Articles & Alerts
Navigating the Impact of the New Current Expected Credit Loss Accounting Standard for FinTech Companies
Written by: Kiriaki Giannoulas, CPA, and Zhanna Korneva, CPA
The Financial Accounting Standards Board (FASB) issued an Accounting Standards Update (ASU) which proposes a significant shift in the accounting treatment of credit losses on financial assets by introducing the Current Expected Credit Loss (CECL) model. Replacing the previous incurred loss model, CECL requires an expected loss approach which aims to enhance the forward-looking and proactive recognition of credit losses. While its primary impact is on financial institutions, CECL is relevant to any entity carrying trade receivables, loans receivable, off-balance sheet credit exposures, and any other financial asset with contractual rights to receive cash. The standard does not apply to certain financial assets, such as those measured at fair value and marked to market each reporting period, or receivables between entities under common control. However, its impact on businesses carrying trade receivables and other assets within the scope of CECL may be significant.
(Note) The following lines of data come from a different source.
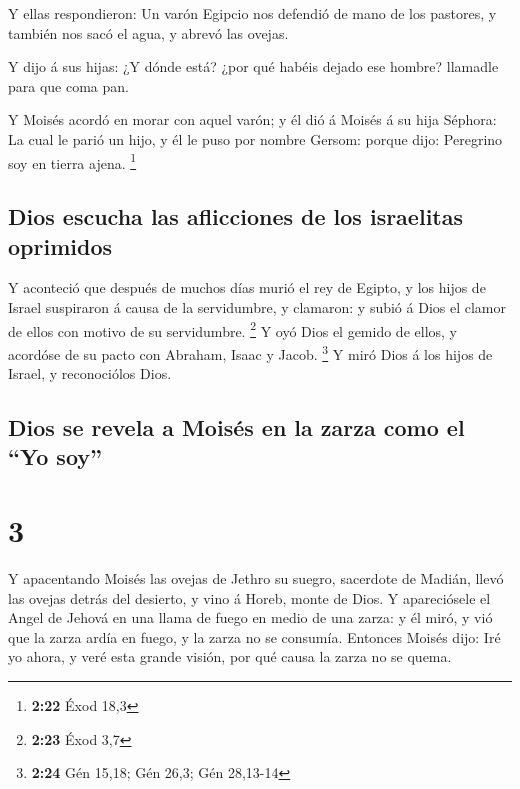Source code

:  Y ellas respondieron: Un varón Egipcio nos defendió de
mano de los pastores, y también nos sacó el agua, y abrevó las ovejas.

 Y dijo á sus hijas: ¿Y dónde está? ¿por qué habéis
dejado ese hombre? llamadle para que coma pan.

 Y Moisés acordó en morar con aquel varón; y él dió á
Moisés á su hija Séphora:  La cual le parió un hijo, y él
le puso por nombre Gersom: porque dijo: Peregrino soy en tierra ajena.
\footnote{\textbf{2:22} Éxod 18,3}

\hypertarget{dios-escucha-las-aflicciones-de-los-israelitas-oprimidos}{%
\subsection{Dios escucha las aflicciones de los israelitas
oprimidos}\label{dios-escucha-las-aflicciones-de-los-israelitas-oprimidos}}

 Y aconteció que después de muchos días murió el rey de
Egipto, y los hijos de Israel suspiraron á causa de la servidumbre, y
clamaron: y subió á Dios el clamor de ellos con motivo de su
servidumbre. \footnote{\textbf{2:23} Éxod 3,7}  Y oyó
Dios el gemido de ellos, y acordóse de su pacto con Abraham, Isaac y
Jacob. \footnote{\textbf{2:24} Gén 15,18; Gén 26,3; Gén 28,13-14}
 Y miró Dios á los hijos de Israel, y reconociólos Dios.

\hypertarget{dios-se-revela-a-moisuxe9s-en-la-zarza-como-el-yo-soy}{%
\subsection{Dios se revela a Moisés en la zarza como el ``Yo
soy''}\label{dios-se-revela-a-moisuxe9s-en-la-zarza-como-el-yo-soy}}

\hypertarget{section-2}{%
\section{3}\label{section-2}}

 Y apacentando Moisés las ovejas de Jethro su suegro,
sacerdote de Madián, llevó las ovejas detrás del desierto, y vino á
Horeb, monte de Dios.  Y apareciósele el Angel de Jehová
en una llama de fuego en medio de una zarza: y él miró, y vió que la
zarza ardía en fuego, y la zarza no se consumía.  Entonces
Moisés dijo: Iré yo ahora, y veré esta grande visión, por qué causa la
zarza no se quema.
The new standard is effective January 1, 2023 for private companies reporting on a calendar year.
Under the incurred loss model, entities were required to record a loss when losses were deemed as probable. This model assumed receivables and loans were collectable until evidence to the contrary was identified. Under the new CECL model, entities are required to record expected lifetime credit losses for the financial asset when it is originated. Determining expected credit loss under the CECL model involves forming pools of assets with similar risk characteristics and selecting a consistent method for estimating credit losses based on historical experience, current conditions, and reasonable supportable forecasts. While there are several measurement methods an entity can use to estimate expected credit losses, the FASB does not permit the use of hindsight when applying CECL, allowing only the use of information available as of the reporting date.
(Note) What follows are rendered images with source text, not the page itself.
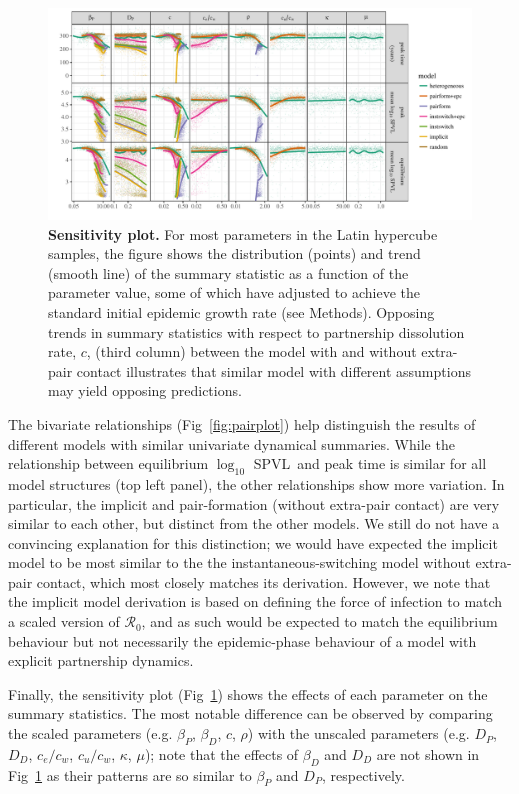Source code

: \documentclass[10pt,letterpaper]{article}
\renewcommand{\figurename}{Fig}
\newcommand{\Lspvl}{$\log_{10}$ SPVL}
\newcommand{\rzero}{{\mathcal R}_0}
\begin{document}
\begin{figure}[!ht]
\includegraphics[width=\textwidth]{../figures/fig5.pdf}
\caption{{\bf Sensitivity plot.}
For most parameters in the Latin hypercube samples, the figure shows the distribution (points) and trend (smooth line) of the summary statistic as a function of the parameter value, some of which have adjusted to achieve the standard initial epidemic growth rate (see Methods).
Opposing trends in summary statistics with respect to partnership dissolution rate, $c$, (third column) between the model with and without extra-pair contact illustrates that similar model with different assumptions may yield opposing predictions.
}
\label{fig:plot_sens}
\end{figure}

The bivariate relationships (\figurename~\ref{fig:pairplot}) help distinguish the results of 
different models with similar univariate dynamical summaries. While the
relationship between equilibrium \Lspvl\ and peak time is
similar for all model structures (top left panel), the other
relationships show more variation. In particular, the implicit
and pair-formation (without extra-pair contact) are very similar
to each other, but distinct from the other models. We still do
not have a convincing explanation for this distinction; we
would have expected the implicit model to be most similar to the
the instantaneous-switching model without extra-pair contact,
which most closely matches its derivation. However, we note
that the implicit model derivation is based on defining
the force of infection to match a scaled version of $\rzero$,
and as such would be expected to match the equilibrium behaviour
but not necessarily the epidemic-phase behaviour of a model
with explicit partnership dynamics.

Finally, the sensitivity plot (\figurename~\ref{fig:plot_sens}) shows the effects 
of each parameter on the summary statistics. 
The most notable difference can be observed by comparing the scaled parameters (e.g. $\beta_P$, $\beta_D$, $c$, $\rho$) with the unscaled parameters (e.g. $D_P$, $D_D$, $c_e/c_w$, $c_u/c_w$, $\kappa$, $\mu$);
note that the effects of $\beta_D$ and $D_D$ are not shown in \figurename~\ref{fig:plot_sens} as their patterns are so similar to $\beta_P$ and $D_P$, respectively.
\end{document}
The impact of implementing CECL on a technology company’s financial reporting will vary depending on the types of assets held by the company and its overall revenue model. Subscription-based SaaS companies that collect most of their subscription revenues in advance will likely see minimal effects on financial reporting due to a smaller pool of receivables at risk of credit loss. For these companies, loss reserves under the CECL model may end up similar to those under the existing incurred loss model.
In contrast, FinTech companies offering products geared towards lending services will likely see a greater impact, and should perform detailed analysis of their financial assets to determine a relevant estimation methodology for each distinct pool of assets. A FinTech company may hold various categories of financial assets based on its revenue streams, each with unique characteristics requiring significant judgment in analysis. Some examples might be buy now-pay later receivables, credit card receivables, loans or advances to customers, or off-balance sheet commitments for credit extended to borrowers. Depending on the asset pool, factors considered in measuring expected credit losses on these assets may encompass economic conditions like interest rates and unemployment fluctuations, venture capital and private equity market activity, historical loss experience, credit ratings, and borrower creditworthiness. For consumer-facing FinTechs, factors like geographic location, age demographics, and inflation may also be relevant factors in credit loss estimation.
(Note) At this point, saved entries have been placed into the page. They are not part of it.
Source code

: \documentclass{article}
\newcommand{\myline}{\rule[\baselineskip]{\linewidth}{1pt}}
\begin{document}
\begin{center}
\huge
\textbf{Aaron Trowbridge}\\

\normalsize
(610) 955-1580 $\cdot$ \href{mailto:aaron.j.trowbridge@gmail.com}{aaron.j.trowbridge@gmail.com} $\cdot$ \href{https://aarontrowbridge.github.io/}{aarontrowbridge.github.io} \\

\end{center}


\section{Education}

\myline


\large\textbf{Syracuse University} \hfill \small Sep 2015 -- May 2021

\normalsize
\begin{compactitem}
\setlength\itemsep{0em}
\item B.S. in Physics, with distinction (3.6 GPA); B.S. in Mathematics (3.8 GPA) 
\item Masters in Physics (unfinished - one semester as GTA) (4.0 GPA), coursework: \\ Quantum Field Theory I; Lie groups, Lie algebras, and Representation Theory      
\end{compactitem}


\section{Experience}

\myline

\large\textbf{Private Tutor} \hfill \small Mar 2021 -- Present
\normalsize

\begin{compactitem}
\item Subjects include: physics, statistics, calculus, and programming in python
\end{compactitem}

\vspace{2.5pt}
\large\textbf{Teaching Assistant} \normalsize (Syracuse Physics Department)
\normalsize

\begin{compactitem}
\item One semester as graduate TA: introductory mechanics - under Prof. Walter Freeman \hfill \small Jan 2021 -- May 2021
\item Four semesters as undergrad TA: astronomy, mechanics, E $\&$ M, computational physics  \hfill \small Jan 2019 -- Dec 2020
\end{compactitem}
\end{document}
Implementing the CECL framework in the Fintech sector presents several challenges. Earlier stage startups will likely encounter difficulties due to a lack of historical loss data, complicating the process of establishing a reliable baseline for calculating future expected credit losses. Furthermore, for companies involved in consumer lending, evaluating creditworthiness and risk profiles of borrowers is becoming an increasingly complex exercise requiring various data inputs such as customer credit scores, income levels, borrower behaviors and trends, and market conditions. Navigating this estimation process within the constraints of data privacy and cost requires careful consideration and thorough analysis. Expected losses on credit card receivables can be particularly difficult to evaluate, due to the revolving nature of the balances and uncertainty in determining contractual life of the receivable. Given these challenges, the technical complexities of CECL may surpass in-house capabilities for companies operating with lean teams and constrained budgets, which may require allocating funds for external expertise.
Adapting to this new standard is not only about staying compliant with the accounting standard, but it is an opportunity for tech leaders to fine-tune their financial approaches, leveraging data, innovation, and forward-looking insights to navigate the evolving terrain of credit risk with resilience and foresight.